In another tournament, Phil Mickelson might have managed to battle his swing for two difficult days, and still survived. He backed up a tilt-a-whirl round Thursday with a decent 69 Friday, and his 1-over total of 143, at most U.S. Opens, would put him well within reach with half the event to go.
Yet Mickelson left the grounds at Congressional Country Club not only out of full-throated shouting distance of the lead — set by his playing partner, Rory McIlroy, at a record 11 under – but disappointed in his swing and his play, and a bit confused.
“Even though I was able to shoot under par today,” Mickelson said, “I was still struggling with it.”
He began the day trying to work out those struggles — on the range, before 7 a.m., with his coach, Butch Harmon. Thursday, he opened his Open with a wind-blown tee shot on the 10th into the water, good for a double bogey that began a 75 in which there was little predicting where his ball would go.
Though he played better Friday — making five birdies and just one bogey through 17 holes — he closed out the round by hitting his drive so far left of the 18th fairway, he was on the opposite side of the cart path. Sitting at 1 under, he then tried to pull off what amounts to a typical Phil shot: a cut, through trees, that would trickle down to the green, which is surrounded by water on three sides.
“From an outsider looking in, I don’t know if I could have been under par for the tournament hitting it in some of the places that he did,” McIlroy said. “But he’s just got a phenomenal short game and a great attitude. He just forgets about some of the bad shots and just goes and almost relishes the challenge of getting it up and down.”
The last bad shot, he couldn’t quite forget. Mickelson managed to skirt the trees, and his ball bounded toward the green in much the matter he intended. But as it approached the left side, it caught a slope. From there, it went straight to the water, leading to a double bogey and what Mickelson called a “disappointing finish.”

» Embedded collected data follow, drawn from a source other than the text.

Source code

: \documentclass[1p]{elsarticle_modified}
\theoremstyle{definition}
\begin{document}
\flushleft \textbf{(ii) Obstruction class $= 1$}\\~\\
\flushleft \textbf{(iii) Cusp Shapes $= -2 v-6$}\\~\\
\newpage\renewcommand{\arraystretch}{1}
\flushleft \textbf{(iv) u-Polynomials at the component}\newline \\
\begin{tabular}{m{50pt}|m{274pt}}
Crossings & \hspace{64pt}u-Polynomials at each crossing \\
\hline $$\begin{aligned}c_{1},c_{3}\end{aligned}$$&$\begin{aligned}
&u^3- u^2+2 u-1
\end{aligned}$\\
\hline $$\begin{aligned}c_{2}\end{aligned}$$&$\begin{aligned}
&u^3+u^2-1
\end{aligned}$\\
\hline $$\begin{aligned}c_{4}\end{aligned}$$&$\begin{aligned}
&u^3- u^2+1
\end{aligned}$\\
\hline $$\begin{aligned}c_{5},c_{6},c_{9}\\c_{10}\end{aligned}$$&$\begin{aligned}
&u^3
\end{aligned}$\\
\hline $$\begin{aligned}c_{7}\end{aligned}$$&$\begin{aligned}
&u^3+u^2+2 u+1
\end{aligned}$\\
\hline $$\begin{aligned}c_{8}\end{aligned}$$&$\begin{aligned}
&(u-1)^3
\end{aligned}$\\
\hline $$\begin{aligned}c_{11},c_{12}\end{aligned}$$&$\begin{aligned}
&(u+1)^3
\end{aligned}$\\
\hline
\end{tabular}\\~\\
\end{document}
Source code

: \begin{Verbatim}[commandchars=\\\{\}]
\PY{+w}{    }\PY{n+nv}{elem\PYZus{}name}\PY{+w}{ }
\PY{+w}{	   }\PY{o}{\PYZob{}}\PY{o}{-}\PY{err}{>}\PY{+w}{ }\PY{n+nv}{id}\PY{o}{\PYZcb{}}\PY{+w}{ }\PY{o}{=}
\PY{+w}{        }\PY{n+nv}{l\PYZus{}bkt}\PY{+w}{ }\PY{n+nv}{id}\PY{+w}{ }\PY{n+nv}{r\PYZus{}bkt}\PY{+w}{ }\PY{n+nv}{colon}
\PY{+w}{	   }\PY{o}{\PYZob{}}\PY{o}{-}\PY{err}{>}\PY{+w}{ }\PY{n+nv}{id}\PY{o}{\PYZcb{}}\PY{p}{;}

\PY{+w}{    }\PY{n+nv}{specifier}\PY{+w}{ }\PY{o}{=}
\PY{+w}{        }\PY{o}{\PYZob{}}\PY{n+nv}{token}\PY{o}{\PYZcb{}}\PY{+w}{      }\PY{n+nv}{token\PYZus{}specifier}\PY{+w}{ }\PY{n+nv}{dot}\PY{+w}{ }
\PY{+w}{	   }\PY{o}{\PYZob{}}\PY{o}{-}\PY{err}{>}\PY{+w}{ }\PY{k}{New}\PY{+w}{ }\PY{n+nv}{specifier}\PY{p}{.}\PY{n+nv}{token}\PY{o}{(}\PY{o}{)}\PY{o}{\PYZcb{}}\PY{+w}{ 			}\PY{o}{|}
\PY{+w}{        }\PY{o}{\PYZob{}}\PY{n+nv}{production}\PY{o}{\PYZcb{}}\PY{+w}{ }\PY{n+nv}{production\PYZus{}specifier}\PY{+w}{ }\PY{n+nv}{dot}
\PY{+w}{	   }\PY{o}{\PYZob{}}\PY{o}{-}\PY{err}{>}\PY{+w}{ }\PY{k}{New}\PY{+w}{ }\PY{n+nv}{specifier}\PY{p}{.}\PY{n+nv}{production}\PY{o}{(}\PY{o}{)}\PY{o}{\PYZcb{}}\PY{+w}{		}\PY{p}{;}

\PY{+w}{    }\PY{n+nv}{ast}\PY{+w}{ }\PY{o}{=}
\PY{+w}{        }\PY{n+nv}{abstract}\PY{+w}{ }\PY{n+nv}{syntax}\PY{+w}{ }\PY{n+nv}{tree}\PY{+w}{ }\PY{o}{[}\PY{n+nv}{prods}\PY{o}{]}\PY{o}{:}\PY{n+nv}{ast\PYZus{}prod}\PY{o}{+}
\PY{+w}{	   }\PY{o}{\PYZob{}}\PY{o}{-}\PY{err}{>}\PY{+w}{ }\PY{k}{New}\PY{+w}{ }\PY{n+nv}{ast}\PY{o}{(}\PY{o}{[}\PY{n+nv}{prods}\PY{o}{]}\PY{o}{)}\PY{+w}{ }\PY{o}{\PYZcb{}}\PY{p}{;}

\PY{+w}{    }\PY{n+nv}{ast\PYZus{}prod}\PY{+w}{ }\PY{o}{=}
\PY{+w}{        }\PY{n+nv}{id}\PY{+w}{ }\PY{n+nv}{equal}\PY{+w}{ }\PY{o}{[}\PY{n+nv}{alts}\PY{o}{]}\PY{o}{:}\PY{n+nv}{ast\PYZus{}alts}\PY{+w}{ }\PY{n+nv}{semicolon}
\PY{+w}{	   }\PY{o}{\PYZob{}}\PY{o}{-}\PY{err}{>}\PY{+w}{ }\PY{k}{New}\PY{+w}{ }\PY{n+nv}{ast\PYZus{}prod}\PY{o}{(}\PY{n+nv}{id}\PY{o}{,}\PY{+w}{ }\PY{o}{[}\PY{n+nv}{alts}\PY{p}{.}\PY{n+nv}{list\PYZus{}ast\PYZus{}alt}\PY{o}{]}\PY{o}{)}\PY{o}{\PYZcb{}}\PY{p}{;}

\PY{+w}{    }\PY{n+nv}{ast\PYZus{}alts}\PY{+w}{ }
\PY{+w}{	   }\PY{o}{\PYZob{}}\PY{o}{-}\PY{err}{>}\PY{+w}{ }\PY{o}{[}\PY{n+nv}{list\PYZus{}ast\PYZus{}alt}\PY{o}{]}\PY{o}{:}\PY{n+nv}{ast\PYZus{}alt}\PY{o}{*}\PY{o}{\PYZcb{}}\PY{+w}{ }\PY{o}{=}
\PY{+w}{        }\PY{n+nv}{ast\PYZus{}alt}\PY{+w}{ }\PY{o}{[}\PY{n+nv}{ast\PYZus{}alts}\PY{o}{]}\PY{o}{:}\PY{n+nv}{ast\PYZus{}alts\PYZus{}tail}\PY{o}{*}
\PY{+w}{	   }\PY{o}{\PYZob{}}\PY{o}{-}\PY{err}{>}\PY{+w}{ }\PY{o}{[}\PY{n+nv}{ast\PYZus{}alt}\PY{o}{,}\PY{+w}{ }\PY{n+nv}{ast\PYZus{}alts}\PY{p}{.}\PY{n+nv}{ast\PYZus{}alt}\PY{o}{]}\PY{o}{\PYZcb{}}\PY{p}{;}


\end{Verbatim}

Even so, Mickelson has enjoyed perhaps the most Washington week of any of the Open’s 156 players. Wednesday, he played 18 holes at Columbia Country Club in Chevy Chase with Larry Summers, the former director of the White House National Economic Council in the Obama administration. That afternoon, he and fellow players Bubba Watson and Davis Love III went to the White House to meet the President. Mickelson presented Obama with three Callaway wedges with “Prez” stamped on the back. Watson presented him a driver — his signature pink-shafted version — and Love offered a putter with an American head cover and a golf bag.
Fun stuff. More fun than, say, trying to figure out how to right all his wrongs on the golf course.
“Rather than go work on it,” Mickelson said, “I think I’m going to try to figure out what it is I need to work on first, and then get back to the range.”